Showing posts with label sadness. Show all posts
Showing posts with label sadness. Show all posts

Wednesday, August 15, 2007

a long way gone

I love to read, loved it since I was a little girl. Other kids would want to watch tv or a movie, I'd want to read. Other teenagers got in trouble staying up late at night talking to their friends on the phone; I got in trouble for reading until 3am when I had school the next day.

But at this moment in time, I'm finding it very hard to read. A few friends recommended a book to me, one they used with their youth. So several days ago I picked the book up and began to read. I've only gotten to page 50. This is very unusual for me (I read the whole last Harry Potter book in something like 7 hours). But this book... this book is making it very difficult for me to read.

The book is "a long way gone: memories of a boy soldier" by Ishmael Beah, a young man my age who grow up in Sierra Leone. When he was just 13, he was conscripted into the rebel army and forced to do horrible, horrible things. As an older teenager, he was rescued and brought to the United States where he lives and works now.

His writing is beautiful, and haunting, and very, very painful. I'm reading along and I feel physical pain in my stomach. What this young man has experienced, has had to see, had to do... it shouldn't even be humanly possible. After each chapter, and sometimes after just a passage, I have to put the book down and pray. Pray for the people in this world who remember, who survived. Pray for the people in this world who are living through such atrocities right now. Pray for the people in this world who are inflicting such violence on their sisters and brothers.

I'm have a really hard time reading. But I keep trying. I need to get through this book - can't put my head under the covers or pick up a happier novel. Even if I really, really want to.

Tuesday, April 17, 2007

sadness

"We just really knew him as the question mark kid."

This quote describing the relationship between Monday's gunman and his peers has troubled me in particular.

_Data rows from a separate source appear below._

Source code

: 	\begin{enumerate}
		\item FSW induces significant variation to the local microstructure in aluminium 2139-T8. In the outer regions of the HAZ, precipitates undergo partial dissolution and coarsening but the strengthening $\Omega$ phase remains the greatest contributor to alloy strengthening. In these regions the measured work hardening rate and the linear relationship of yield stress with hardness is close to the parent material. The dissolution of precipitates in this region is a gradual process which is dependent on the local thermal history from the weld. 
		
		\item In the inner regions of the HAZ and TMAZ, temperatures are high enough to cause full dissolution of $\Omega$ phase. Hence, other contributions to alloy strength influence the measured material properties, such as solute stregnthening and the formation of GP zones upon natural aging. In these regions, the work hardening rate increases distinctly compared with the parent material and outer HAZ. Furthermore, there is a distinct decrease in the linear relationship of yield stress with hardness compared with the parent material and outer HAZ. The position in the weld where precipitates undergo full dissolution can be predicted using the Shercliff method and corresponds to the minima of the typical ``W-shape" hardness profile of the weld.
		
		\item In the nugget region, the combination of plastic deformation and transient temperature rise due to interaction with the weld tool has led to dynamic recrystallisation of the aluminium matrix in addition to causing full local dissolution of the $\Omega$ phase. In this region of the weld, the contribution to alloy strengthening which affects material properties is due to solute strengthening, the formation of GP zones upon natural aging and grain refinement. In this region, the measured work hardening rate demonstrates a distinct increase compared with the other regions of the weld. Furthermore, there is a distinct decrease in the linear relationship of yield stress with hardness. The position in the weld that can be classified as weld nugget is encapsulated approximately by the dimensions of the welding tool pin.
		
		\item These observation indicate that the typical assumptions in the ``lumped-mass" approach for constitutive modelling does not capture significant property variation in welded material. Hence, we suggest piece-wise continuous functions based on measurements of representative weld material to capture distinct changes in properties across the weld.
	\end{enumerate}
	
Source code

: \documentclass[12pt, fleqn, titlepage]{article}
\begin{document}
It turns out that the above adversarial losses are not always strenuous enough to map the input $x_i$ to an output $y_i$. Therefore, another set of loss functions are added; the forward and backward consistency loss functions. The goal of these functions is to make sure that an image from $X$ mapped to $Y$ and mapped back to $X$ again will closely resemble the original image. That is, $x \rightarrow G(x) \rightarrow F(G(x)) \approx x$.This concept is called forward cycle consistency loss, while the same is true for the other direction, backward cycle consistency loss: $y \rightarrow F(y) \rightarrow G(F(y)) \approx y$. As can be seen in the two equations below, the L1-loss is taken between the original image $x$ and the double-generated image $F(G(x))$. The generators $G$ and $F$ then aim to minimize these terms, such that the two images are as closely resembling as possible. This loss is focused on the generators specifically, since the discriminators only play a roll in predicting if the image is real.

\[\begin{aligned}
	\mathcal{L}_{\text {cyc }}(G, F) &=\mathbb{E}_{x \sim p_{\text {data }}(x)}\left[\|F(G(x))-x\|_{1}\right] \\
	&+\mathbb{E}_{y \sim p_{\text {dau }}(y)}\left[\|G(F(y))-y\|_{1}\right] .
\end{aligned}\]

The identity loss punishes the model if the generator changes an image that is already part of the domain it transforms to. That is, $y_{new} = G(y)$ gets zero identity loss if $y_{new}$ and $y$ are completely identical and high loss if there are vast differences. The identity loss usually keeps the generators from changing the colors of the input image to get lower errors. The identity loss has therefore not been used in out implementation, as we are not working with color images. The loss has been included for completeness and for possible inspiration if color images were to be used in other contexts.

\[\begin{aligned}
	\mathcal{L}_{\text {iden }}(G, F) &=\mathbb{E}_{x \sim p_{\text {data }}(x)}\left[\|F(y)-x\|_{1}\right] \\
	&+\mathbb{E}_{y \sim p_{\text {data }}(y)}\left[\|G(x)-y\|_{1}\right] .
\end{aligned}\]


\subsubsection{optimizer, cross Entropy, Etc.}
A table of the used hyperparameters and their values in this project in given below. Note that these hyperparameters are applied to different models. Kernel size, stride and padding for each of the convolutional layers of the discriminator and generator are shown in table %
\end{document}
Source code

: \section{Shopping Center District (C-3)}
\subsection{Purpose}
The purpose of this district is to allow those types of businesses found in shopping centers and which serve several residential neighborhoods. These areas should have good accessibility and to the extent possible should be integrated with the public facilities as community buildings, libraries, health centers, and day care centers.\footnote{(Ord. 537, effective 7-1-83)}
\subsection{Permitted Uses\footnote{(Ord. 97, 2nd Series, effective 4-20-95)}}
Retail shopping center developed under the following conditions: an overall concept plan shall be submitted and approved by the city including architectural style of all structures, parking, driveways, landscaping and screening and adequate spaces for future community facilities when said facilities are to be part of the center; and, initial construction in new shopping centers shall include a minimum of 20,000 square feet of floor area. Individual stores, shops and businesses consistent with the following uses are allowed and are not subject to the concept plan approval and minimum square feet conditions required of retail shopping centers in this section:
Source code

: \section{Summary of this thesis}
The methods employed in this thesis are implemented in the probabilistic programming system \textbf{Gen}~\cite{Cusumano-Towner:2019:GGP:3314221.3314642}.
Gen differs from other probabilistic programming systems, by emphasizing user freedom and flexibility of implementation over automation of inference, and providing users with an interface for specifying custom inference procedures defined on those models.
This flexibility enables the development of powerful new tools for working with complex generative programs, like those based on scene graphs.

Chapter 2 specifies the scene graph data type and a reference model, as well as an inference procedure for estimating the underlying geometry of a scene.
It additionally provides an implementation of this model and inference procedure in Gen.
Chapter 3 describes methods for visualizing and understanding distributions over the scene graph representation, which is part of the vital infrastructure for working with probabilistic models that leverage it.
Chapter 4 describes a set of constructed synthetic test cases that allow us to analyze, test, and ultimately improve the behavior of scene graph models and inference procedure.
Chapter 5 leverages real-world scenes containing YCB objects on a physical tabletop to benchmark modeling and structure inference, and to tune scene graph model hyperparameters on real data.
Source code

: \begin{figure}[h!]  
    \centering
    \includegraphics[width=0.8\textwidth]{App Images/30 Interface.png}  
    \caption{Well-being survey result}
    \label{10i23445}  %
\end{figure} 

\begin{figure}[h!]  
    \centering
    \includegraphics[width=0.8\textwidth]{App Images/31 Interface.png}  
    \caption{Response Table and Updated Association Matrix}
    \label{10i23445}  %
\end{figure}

I was driving from Staunton to Atlanta when this was happening--drove by the Blacksburg exit with police cars whizzing by, not realizing what was going on--and have only today gotten to really inform myself on what happened yesterday at VT.

I ache. I think that's probably the best way to describe what I'm feeling at the moment. Ache for those who were killed, those injured physically, those injured emotionally, their families, the community, God. I ache that our Creator would watch as one of those made in the divine image would so distort that image. I ache that this young man somehow was known best as the "question mark kid," that he wouldn't or didn't know how to let people in, that people didn't know or wouldn't try to "get in."

I ache. I ache to be Christ's servant to the best of my ability, to minister to all those I meet so that should a question mark kid come across my path, I will been open to the Spirit so that God could use me to offer love. I'm in Atlanta in part to work on our own youth ministry, to strengthen what our community offers our kids. And I think, did this question mark kid have people like our kids do? Wonderful, warm, caring adults and families that will not let them slip through the cracks, not let them go unknown? Do we, with our warm and caring families, do even we have a kid who is a question mark, one we do not know, don't know how to know?

I ache and I pray. It's all I know to do.